Method 5: Using WITH TOTALS
This method includes totals for all groups, and you calculate the remainder on the application side.
SELECT
k,
sum(number) AS res
FROM top_with_rest
GROUP BY k
WITH TOTALS
ORDER BY res DESC
LIMIT 10
┌─k───┬───res─┐
│ 999 │ 99945 │
│ 998 │ 99845 │
│ 997 │ 99745 │
│ 996 │ 99645 │
│ 995 │ 99545 │
│ 994 │ 99445 │
│ 993 │ 99345 │
│ 992 │ 99245 │
│ 991 │ 99145 │
│ 990 │ 99045 │
└─────┴───────┘
Totals:
┌─k─┬──────res─┐
│ │ 49995000 │
└───┴──────────┘
You would subtract the sum of the top rows from the totals in your application.

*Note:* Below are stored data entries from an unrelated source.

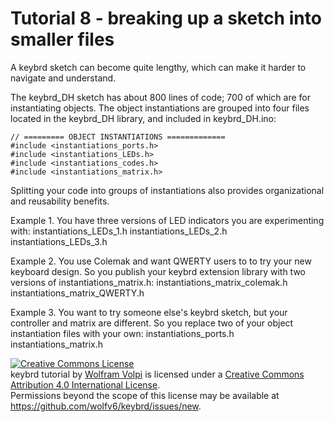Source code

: Tutorial 8 - breaking up a sketch into smaller files
====================================================
A keybrd sketch can become quite lengthy, which can make it harder to navigate and understand.

The keybrd_DH sketch has about 800 lines of code; 700 of which are for instantiating objects.
The object instantiations are grouped into four files located in the keybrd_DH library, and included in keybrd_DH.ino:

    // ========= OBJECT INSTANTIATIONS =============
    #include <instantiations_ports.h>
    #include <instantiations_LEDs.h>
    #include <instantiations_codes.h>
    #include <instantiations_matrix.h>

Splitting your code into groups of instantiations also provides organizational and reusability benefits.

Example 1.
You have three versions of LED indicators you are experimenting with:
    instantiations_LEDs_1.h
    instantiations_LEDs_2.h
    instantiations_LEDs_3.h

Example 2.
You use Colemak and want QWERTY users to to try your new keyboard design.
So you publish your keybrd extension library with two versions of instantiations_matrix.h:
    instantiations_matrix_colemak.h
    instantiations_matrix_QWERTY.h

Example 3.
You want to try someone else's keybrd sketch, but your controller and matrix are different.
So you replace two of your object instantiation files with your own:
    instantiations_ports.h
    instantiations_matrix.h

<a rel="license" href="http://creativecommons.org/licenses/by/4.0/"><img alt="Creative Commons License" style="border-width:0" src="https://i.creativecommons.org/l/by/4.0/88x31.png" /></a><br /><span xmlns:dct="http://purl.org/dc/terms/" property="dct:title">keybrd tutorial</span> by <a xmlns:cc="http://creativecommons.org/ns#" href="https://github.com/wolfv6/keybrd" property="cc:attributionName" rel="cc:attributionURL">Wolfram Volpi</a> is licensed under a <a rel="license" href="http://creativecommons.org/licenses/by/4.0/">Creative Commons Attribution 4.0 International License</a>.<br />Permissions beyond the scope of this license may be available at <a xmlns:cc="http://creativecommons.org/ns#" href="https://github.com/wolfv6/keybrd/issues/new" rel="cc:morePermissions">https://github.com/wolfv6/keybrd/issues/new</a>.
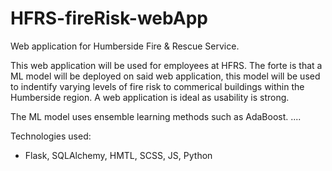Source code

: # HFRS-fireRisk-webApp

Web application for Humberside Fire & Rescue Service. 

This web application will be used for employees at HFRS. The forte is that a ML model 
will be deployed on said web application, this model will be used to indentify varying
levels of fire risk to commerical buildings within the Humberside region. A web application
is ideal as usability is strong. 

The ML model uses ensemble learning methods such as AdaBoost. ....

Technologies used:
- Flask, SQLAlchemy, HMTL, SCSS, JS, Python
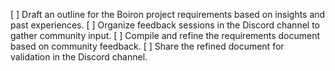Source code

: [ ] Draft an outline for the Boiron project requirements based on insights and past experiences.
[ ] Organize feedback sessions in the Discord channel to gather community input.
[ ] Compile and refine the requirements document based on community feedback.
[ ] Share the refined document for validation in the Discord channel.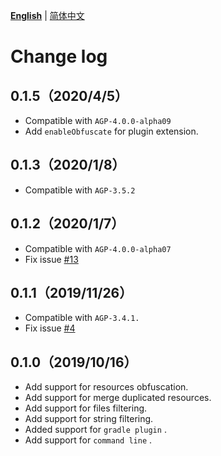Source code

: **[English](CHANGELOG.md)** | [简体中文](../zh-cn/CHANGELOG.md)

# Change log

## 0.1.5（2020/4/5）
- Compatible with `AGP-4.0.0-alpha09`
- Add `enableObfuscate` for plugin extension.

## 0.1.3（2020/1/8）
- Compatible with `AGP-3.5.2`

## 0.1.2（2020/1/7）
- Compatible with `AGP-4.0.0-alpha07`
-  Fix issue [#13](https://github.com/bytedance/AabResGuard/issues/13)

## 0.1.1（2019/11/26）
- Compatible with `AGP-3.4.1.`
- Fix issue [#4](https://github.com/bytedance/AabResGuard/issues/4)

## 0.1.0（2019/10/16）
- Add support for resources obfuscation.
- Add support for merge duplicated resources.
- Add support for files filtering.
- Add support for string filtering.
- Added support for `gradle plugin` .
- Add support for `command line` .
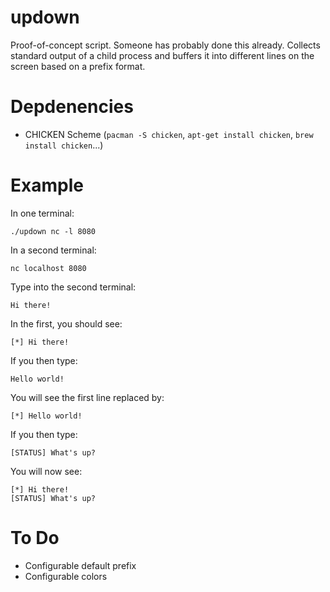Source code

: # updown

Proof-of-concept script. Someone has probably done this already.
Collects standard output of a child process and buffers it into different lines
on the screen based on a prefix format.

# Depdenencies

- CHICKEN Scheme (`pacman -S chicken`, `apt-get install chicken`, `brew install chicken`...)

# Example

In one terminal:

    ./updown nc -l 8080

In a second terminal:

    nc localhost 8080

Type into the second terminal:

    Hi there!

In the first, you should see:

    [*] Hi there!

If you then type:

    Hello world!

You will see the first line replaced by:

    [*] Hello world!

If you then type:

    [STATUS] What's up?

You will now see:

    [*] Hi there!
    [STATUS] What's up?

# To Do

- Configurable default prefix
- Configurable colors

These methods offer different approaches for handling the Top N rows and aggregating the remainder in ClickHouse. Depending on your requirements—whether you prefer using UNION ALL, arrays, window functions, or totals—each method provides flexibility for efficient querying.